The third film from Colombian director Ciro Guerra, Embrace Of The Serpent is inspired by the published journals of two real-life scientists who visited the Amazon at separate times: Theodor Koch-Grunberg came out from Germany at the turn of the 20th Century, followed by American Richard Evans Schultes some forty years later. Each man recorded what he found in words and drawings, which journals have become the only documented evidence we have left of several indigenous Amazonian cultures that have long since vanished.
Filmmaker Guerra combines these two stories by inventing a character both expeditions have in common: the shaman, Karamakate (the wonderful Nilbio Torres). A young man when Grunberg arrives in 1909, Karamakate is the last of his people, after Europeans destroyed his village in their insatiable lust to harvest rubber from the region. An older, crankier Karamakate is no more impressed with "the whites" when ethnobiologist Schultes appears during World War II, following the course described in Grunberg's book.
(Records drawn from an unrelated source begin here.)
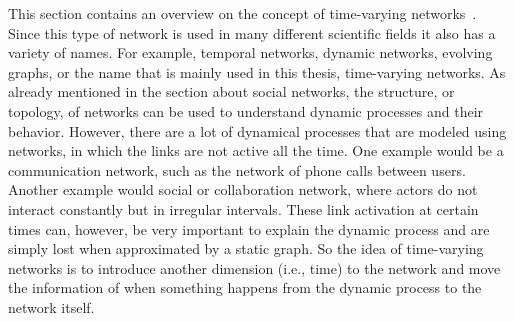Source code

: This section contains an overview on the concept of time-varying networks~\cite{Holme2012, Holme2015}.
Since this type of network is used in many different scientific fields it also has a variety of names.
For example, temporal networks, dynamic networks, evolving graphs, or the name that is mainly used in this thesis, time-varying networks.
As already mentioned in the section about social networks, the structure, or topology, of networks can be used to understand dynamic processes and their behavior.
However, there are a lot of dynamical processes that are modeled using networks, in which the links are not active all the time.
One example would be a communication network, such as the network of phone calls between users.
Another example would social or collaboration network, where actors do not interact constantly but in irregular intervals.
These link activation at certain times can, however, be very important to explain the dynamic process and are simply lost when approximated by a static graph.
So the idea of time-varying networks is to introduce another dimension (i.e., time) to the network and move the information of when something happens from the dynamic process to the network itself.

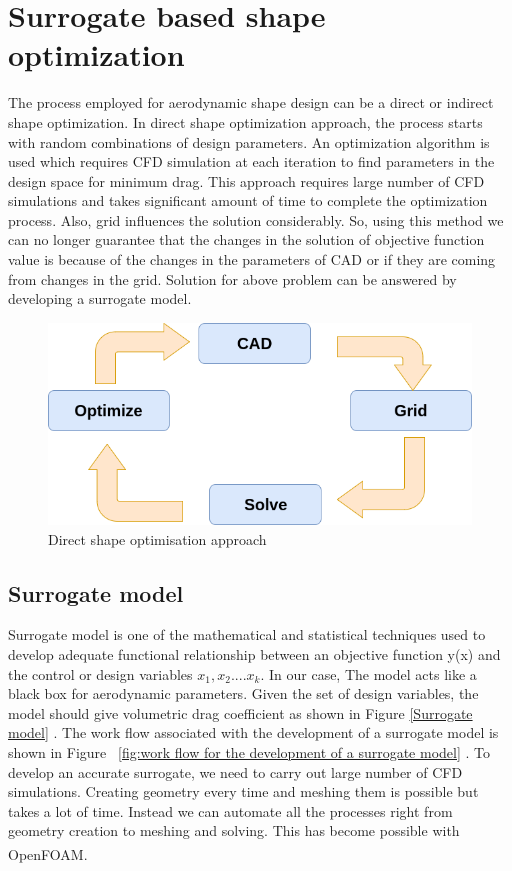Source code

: \chapter{Surrogate based shape optimization}
\label{optimization}
The process employed for aerodynamic shape design can be a direct or indirect shape optimization. In direct shape optimization approach, the process starts with random combinations of design parameters. An optimization algorithm is used which requires CFD simulation at each iteration to find parameters in the design space for minimum drag. This approach requires large number of CFD simulations and takes significant amount of time to complete the optimization process. Also, grid influences the solution considerably. So, using this method we can no longer guarantee that the changes in the solution of objective function value is because of the changes in the parameters of CAD or if they are coming from changes in the grid. Solution for above problem can be answered by developing a surrogate model.
\begin{figure}[H]
	\includegraphics[width=\textwidth]{optimization/closed_loop.png}
	\caption{Direct shape optimisation approach}
	\label{Closed Optimization loop} %
\end{figure}

\section{Surrogate model}

 Surrogate model is one of the mathematical and statistical techniques used to develop adequate functional relationship between an objective function y(x) and the control or design variables $ x_1 , x_2 .... x_k $. In our case, The model acts like a black box for aerodynamic parameters. Given the set of design variables, the model should give volumetric drag coefficient as shown in Figure \ref{Surrogate model} . The work flow associated with the development of a surrogate model is shown in Figure ~\ref{fig:work flow for the development of a surrogate model} . To develop an accurate surrogate, we need to carry out large number of CFD simulations. Creating geometry every time and meshing them is possible but takes a lot of time. Instead we can automate all the processes right from geometry creation to meshing and solving. This has become possible with OpenFOAM\textsuperscript{\textregistered}.

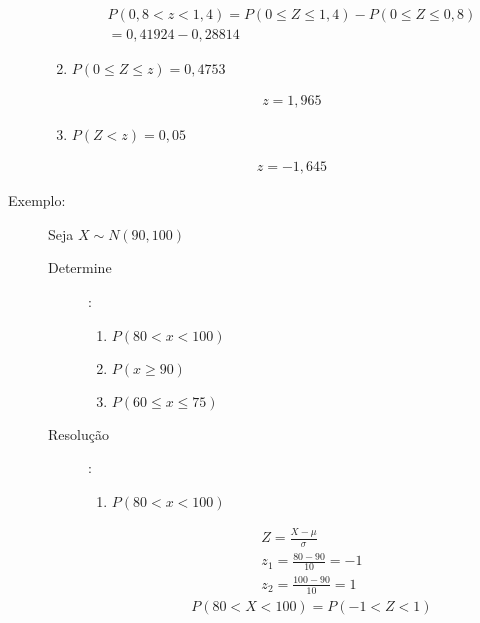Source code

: \begin{description}
\begin{enumerate}[label=(\alph*)]
      \begin{align*}
        P(0,8 < z < 1,4)  = P(0 \leq Z \leq 1,4) - P(0 \leq Z \leq 0,8) \\
        = 0,41924 - 0,28814
      \end{align*}
    \item $P(0 \leq Z \leq z) = 0,4753$
\begin{figure}[H]
            \centering
            
          \end{figure}

      \begin{align*}
       z= 1,965 
      \end{align*}
    \item $P(Z < z) = 0,05$ \begin{figure}[H] \centering
            
          \end{figure}

      \begin{align*}
       z= -1,645 
      \end{align*}
      \end{enumerate}

    \item [Exemplo:] Seja $X \sim N(90,100)$ \\
      \begin{description}
        \item  [Determine]:
      \begin{enumerate}[label=(\alph*)]
        \item $P(80 < x < 100)$
        \item $P(x \geq  90)$
        \item $P(60 \leq x \leq 75 )$
      \end{enumerate}

    \item [Resolução]:
      \begin{enumerate}[label=(\alph*)]
        \item $P(80 < x < 100)$
          \begin{figure}[H]
            \centering
            
            \label{fig:}
          \end{figure}
          \begin{align*}
            Z= \frac{X-\mu  }{\sigma} \\
            z_1 = \frac{80-90}{10}=-1\\
            z_2 = \frac{100-90}{10}=1
          \end{align*}
                  \begin{align*}
           P(80<X < 100) = P(-1 < Z <1)
         \end{align*} 
 \begin{figure}[H]
            \centering
            
            \label{fig:}
          \end{figure}


\end{enumerate}
\end{description}
\end{description}
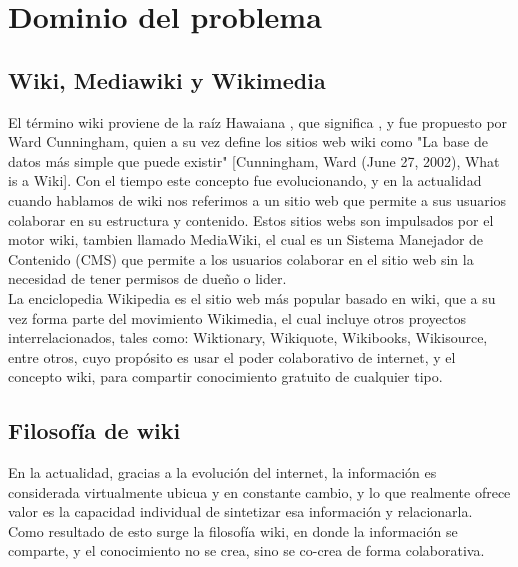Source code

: 
\iffalse  \fi

\section{Dominio del problema}
    \subsection{Wiki, Mediawiki y Wikimedia}

        El término wiki proviene de la raíz Hawaiana , que significa , y fue propuesto por Ward Cunningham, quien a su vez define los sitios web wiki como "La base de datos más simple que puede existir" [Cunningham, Ward (June 27, 2002), What is a Wiki]. Con el tiempo este concepto fue evolucionando, y en la actualidad cuando hablamos de wiki nos referimos a un sitio web que permite a sus usuarios colaborar en su estructura y contenido. Estos sitios webs son impulsados por el motor wiki, tambien llamado MediaWiki, el cual es un Sistema Manejador de Contenido (CMS) que permite a los usuarios colaborar en el sitio web sin la necesidad de tener permisos de dueño o lider. \\

        La enciclopedia Wikipedia es el sitio web más popular basado en wiki, que a su vez forma parte del movimiento Wikimedia, el cual incluye otros proyectos interrelacionados, tales como: Wiktionary, Wikiquote, Wikibooks, Wikisource, entre otros, cuyo propósito es usar el poder colaborativo de internet, y el concepto wiki, para compartir conocimiento gratuito de cualquier tipo.\\
     
    \subsection{Filosofía de wiki}

        \iffalse  \fi
        
        En la actualidad, gracias a la evolución del internet, la información es considerada virtualmente ubicua y en constante cambio, y lo que realmente ofrece valor es la capacidad individual de sintetizar esa información y relacionarla. Como resultado de esto surge la filosofía wiki, en donde la información se comparte, y el conocimiento no se crea, sino se co-crea de forma colaborativa. \\


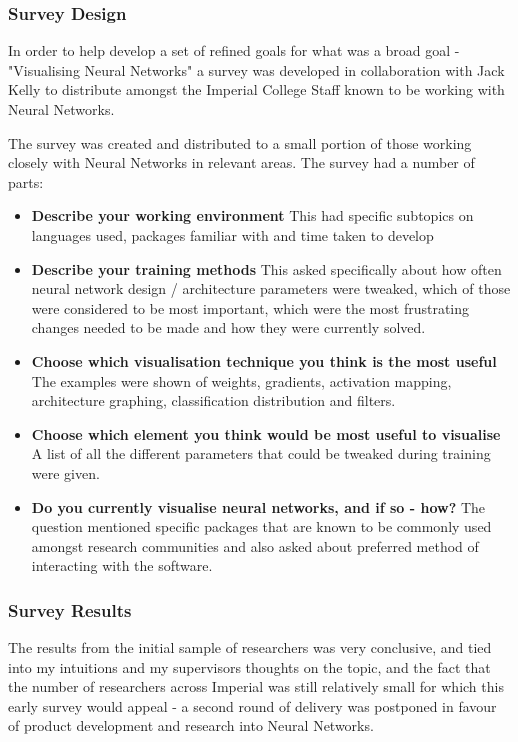 \documentclass[a4paper,11pt,titlepage]{article}
\begin{document}
	\subsubsection{Survey Design}
	\par
	In order to help develop a set of refined goals for what was a broad goal - "Visualising Neural Networks"	 a survey was developed in collaboration with Jack Kelly to distribute amongst the Imperial College Staff known to be working with Neural Networks.
	\par 
	The survey was created and distributed to a small portion of those working closely with Neural Networks in relevant areas. The survey had a number of parts:
	\begin{itemize}
	
		\item \textbf{Describe your working environment}
		This had specific subtopics on languages used, packages familiar with and time taken to develop
		\item \textbf{Describe your training methods}
		This asked specifically about how often neural network design / architecture parameters were tweaked, which of those were considered to be most important, which were the most frustrating changes needed to be made and how they were currently solved.
		\item \textbf{Choose which visualisation technique you think is the most useful}
		The examples were shown of weights, gradients, activation mapping, architecture graphing, classification distribution and filters. 
		\item \textbf{Choose which element you think would be most useful to visualise}
		A list of all the different parameters that could be tweaked during training were given.
		\item \textbf{Do you currently visualise neural networks, and if so - how?}
		The question mentioned specific packages that are known to be commonly used amongst research communities and also asked about preferred method of interacting with the software. 
	
	\end{itemize}
	
	\subsubsection{Survey Results}
	\par 
	The results from the initial sample of researchers was very conclusive, and tied into my intuitions and my supervisors thoughts on the topic, and the fact that the number of researchers across Imperial was still relatively small for which this early survey would appeal - a second round of delivery was postponed in favour of product development and research into Neural Networks.
	\par
\end{document}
In both cases, the shaman reluctantly agrees to guide the travelers along the river. Through his eyes, we see the often devastating disruptions of tribal culture in his lifetime alone, before, during, and after exposure to the outsiders. And yet, Karamakate accompanies each explorer on his mission, hoping to persuade the white men to see, and to "listen," as the journey continues along the serpentine twists and turns of the Amazon into each man's private heart of darkness.
The movie too glides elegantly in and out of its dual time frames as the parallel stories unspool. Guerra's dreamlike pacing and sensuous imagery are often enthralling, and the grandeur of the natural world that Guerra captures so well make this a journey worth taking. (Read more in this week's Good Times)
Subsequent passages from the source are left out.